## Your assignment
The output is to match the entries below character for character.

--------------------

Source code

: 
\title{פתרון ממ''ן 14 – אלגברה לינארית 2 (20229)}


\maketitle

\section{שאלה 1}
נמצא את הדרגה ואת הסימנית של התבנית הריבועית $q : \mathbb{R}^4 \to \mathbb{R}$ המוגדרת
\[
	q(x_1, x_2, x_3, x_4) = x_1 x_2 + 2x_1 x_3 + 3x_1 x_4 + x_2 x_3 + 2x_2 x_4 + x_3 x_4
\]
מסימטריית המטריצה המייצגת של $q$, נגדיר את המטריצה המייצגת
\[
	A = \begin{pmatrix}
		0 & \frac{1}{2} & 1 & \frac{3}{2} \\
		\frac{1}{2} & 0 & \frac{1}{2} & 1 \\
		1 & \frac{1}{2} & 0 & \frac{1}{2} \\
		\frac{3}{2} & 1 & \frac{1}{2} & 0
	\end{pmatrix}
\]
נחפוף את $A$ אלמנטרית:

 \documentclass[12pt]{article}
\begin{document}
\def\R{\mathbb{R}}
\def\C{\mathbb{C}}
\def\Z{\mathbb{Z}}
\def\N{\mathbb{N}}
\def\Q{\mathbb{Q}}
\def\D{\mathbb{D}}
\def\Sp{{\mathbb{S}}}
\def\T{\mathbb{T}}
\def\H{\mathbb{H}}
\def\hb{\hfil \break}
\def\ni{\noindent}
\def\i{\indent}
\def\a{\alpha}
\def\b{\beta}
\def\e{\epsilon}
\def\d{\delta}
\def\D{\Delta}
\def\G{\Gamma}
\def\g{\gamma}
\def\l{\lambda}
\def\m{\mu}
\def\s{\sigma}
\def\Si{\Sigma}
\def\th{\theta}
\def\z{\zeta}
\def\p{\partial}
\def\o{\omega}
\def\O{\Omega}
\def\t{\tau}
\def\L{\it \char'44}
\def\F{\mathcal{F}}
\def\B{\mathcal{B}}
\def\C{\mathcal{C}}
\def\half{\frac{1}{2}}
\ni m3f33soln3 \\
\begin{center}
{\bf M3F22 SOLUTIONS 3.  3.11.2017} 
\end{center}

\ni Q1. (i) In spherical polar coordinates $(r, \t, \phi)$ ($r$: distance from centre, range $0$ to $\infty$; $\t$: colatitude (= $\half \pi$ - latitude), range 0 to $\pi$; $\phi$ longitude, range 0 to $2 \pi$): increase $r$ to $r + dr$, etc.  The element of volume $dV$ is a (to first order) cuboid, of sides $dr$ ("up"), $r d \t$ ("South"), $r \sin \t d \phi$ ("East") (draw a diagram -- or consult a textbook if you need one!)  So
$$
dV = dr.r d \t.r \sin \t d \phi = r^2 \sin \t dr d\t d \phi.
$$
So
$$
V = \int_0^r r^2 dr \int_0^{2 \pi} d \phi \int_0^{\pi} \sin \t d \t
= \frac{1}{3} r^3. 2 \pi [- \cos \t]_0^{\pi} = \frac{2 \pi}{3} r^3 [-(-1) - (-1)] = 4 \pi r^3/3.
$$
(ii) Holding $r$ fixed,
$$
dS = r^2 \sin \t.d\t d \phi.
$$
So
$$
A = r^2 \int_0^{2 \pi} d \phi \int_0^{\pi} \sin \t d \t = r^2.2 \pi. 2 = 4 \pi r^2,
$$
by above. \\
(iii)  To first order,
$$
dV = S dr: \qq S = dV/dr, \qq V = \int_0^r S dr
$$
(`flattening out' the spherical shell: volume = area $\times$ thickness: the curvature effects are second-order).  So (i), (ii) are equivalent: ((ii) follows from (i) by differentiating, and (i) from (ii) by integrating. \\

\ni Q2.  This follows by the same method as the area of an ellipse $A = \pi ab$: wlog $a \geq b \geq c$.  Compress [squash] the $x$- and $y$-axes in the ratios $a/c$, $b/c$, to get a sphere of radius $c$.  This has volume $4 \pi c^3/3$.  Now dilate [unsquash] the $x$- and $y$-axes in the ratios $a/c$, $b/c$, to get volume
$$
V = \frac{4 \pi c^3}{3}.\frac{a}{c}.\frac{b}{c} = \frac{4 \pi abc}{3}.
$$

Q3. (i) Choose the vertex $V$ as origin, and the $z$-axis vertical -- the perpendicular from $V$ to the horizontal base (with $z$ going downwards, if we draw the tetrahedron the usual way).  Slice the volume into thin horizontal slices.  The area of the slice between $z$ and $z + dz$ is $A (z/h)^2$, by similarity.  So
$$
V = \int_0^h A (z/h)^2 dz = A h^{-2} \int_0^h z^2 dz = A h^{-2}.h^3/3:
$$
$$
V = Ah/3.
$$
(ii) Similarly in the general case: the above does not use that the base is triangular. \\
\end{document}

--------------------

## Solution
Source code

: 
\title{פתרון ממ''ן 14 – אלגברה לינארית 2 (20229)}


\maketitle

\section{שאלה 1}
נמצא את הדרגה ואת הסימנית של התבנית הריבועית $q : \mathbb{R}^4 \to \mathbb{R}$ המוגדרת
\[
	q(x_1, x_2, x_3, x_4) = x_1 x_2 + 2x_1 x_3 + 3x_1 x_4 + x_2 x_3 + 2x_2 x_4 + x_3 x_4
\]
מסימטריית המטריצה המייצגת של $q$, נגדיר את המטריצה המייצגת
\[
	A = \begin{pmatrix}
		0 & \frac{1}{2} & 1 & \frac{3}{2} \\
		\frac{1}{2} & 0 & \frac{1}{2} & 1 \\
		1 & \frac{1}{2} & 0 & \frac{1}{2} \\
		\frac{3}{2} & 1 & \frac{1}{2} & 0
	\end{pmatrix}
\]
נחפוף את $A$ אלמנטרית:

 \documentclass[12pt]{article}
\begin{document}
\def\R{\mathbb{R}}
\def\C{\mathbb{C}}
\def\Z{\mathbb{Z}}
\def\N{\mathbb{N}}
\def\Q{\mathbb{Q}}
\def\D{\mathbb{D}}
\def\Sp{{\mathbb{S}}}
\def\T{\mathbb{T}}
\def\H{\mathbb{H}}
\def\hb{\hfil \break}
\def\ni{\noindent}
\def\i{\indent}
\def\a{\alpha}
\def\b{\beta}
\def\e{\epsilon}
\def\d{\delta}
\def\D{\Delta}
\def\G{\Gamma}
\def\g{\gamma}
\def\l{\lambda}
\def\m{\mu}
\def\s{\sigma}
\def\Si{\Sigma}
\def\th{\theta}
\def\z{\zeta}
\def\p{\partial}
\def\o{\omega}
\def\O{\Omega}
\def\t{\tau}
\def\L{\it \char'44}
\def\F{\mathcal{F}}
\def\B{\mathcal{B}}
\def\C{\mathcal{C}}
\def\half{\frac{1}{2}}
\ni m3f33soln3 \\
\begin{center}
{\bf M3F22 SOLUTIONS 3.  3.11.2017} 
\end{center}

\ni Q1. (i) In spherical polar coordinates $(r, \t, \phi)$ ($r$: distance from centre, range $0$ to $\infty$; $\t$: colatitude (= $\half \pi$ - latitude), range 0 to $\pi$; $\phi$ longitude, range 0 to $2 \pi$): increase $r$ to $r + dr$, etc.  The element of volume $dV$ is a (to first order) cuboid, of sides $dr$ ("up"), $r d \t$ ("South"), $r \sin \t d \phi$ ("East") (draw a diagram -- or consult a textbook if you need one!)  So
$$
dV = dr.r d \t.r \sin \t d \phi = r^2 \sin \t dr d\t d \phi.
$$
So
$$
V = \int_0^r r^2 dr \int_0^{2 \pi} d \phi \int_0^{\pi} \sin \t d \t
= \frac{1}{3} r^3. 2 \pi [- \cos \t]_0^{\pi} = \frac{2 \pi}{3} r^3 [-(-1) - (-1)] = 4 \pi r^3/3.
$$
(ii) Holding $r$ fixed,
$$
dS = r^2 \sin \t.d\t d \phi.
$$
So
$$
A = r^2 \int_0^{2 \pi} d \phi \int_0^{\pi} \sin \t d \t = r^2.2 \pi. 2 = 4 \pi r^2,
$$
by above. \\
(iii)  To first order,
$$
dV = S dr: \qq S = dV/dr, \qq V = \int_0^r S dr
$$
(`flattening out' the spherical shell: volume = area $\times$ thickness: the curvature effects are second-order).  So (i), (ii) are equivalent: ((ii) follows from (i) by differentiating, and (i) from (ii) by integrating. \\

\ni Q2.  This follows by the same method as the area of an ellipse $A = \pi ab$: wlog $a \geq b \geq c$.  Compress [squash] the $x$- and $y$-axes in the ratios $a/c$, $b/c$, to get a sphere of radius $c$.  This has volume $4 \pi c^3/3$.  Now dilate [unsquash] the $x$- and $y$-axes in the ratios $a/c$, $b/c$, to get volume
$$
V = \frac{4 \pi c^3}{3}.\frac{a}{c}.\frac{b}{c} = \frac{4 \pi abc}{3}.
$$

Q3. (i) Choose the vertex $V$ as origin, and the $z$-axis vertical -- the perpendicular from $V$ to the horizontal base (with $z$ going downwards, if we draw the tetrahedron the usual way).  Slice the volume into thin horizontal slices.  The area of the slice between $z$ and $z + dz$ is $A (z/h)^2$, by similarity.  So
$$
V = \int_0^h A (z/h)^2 dz = A h^{-2} \int_0^h z^2 dz = A h^{-2}.h^3/3:
$$
$$
V = Ah/3.
$$
(ii) Similarly in the general case: the above does not use that the base is triangular. \\
\end{document}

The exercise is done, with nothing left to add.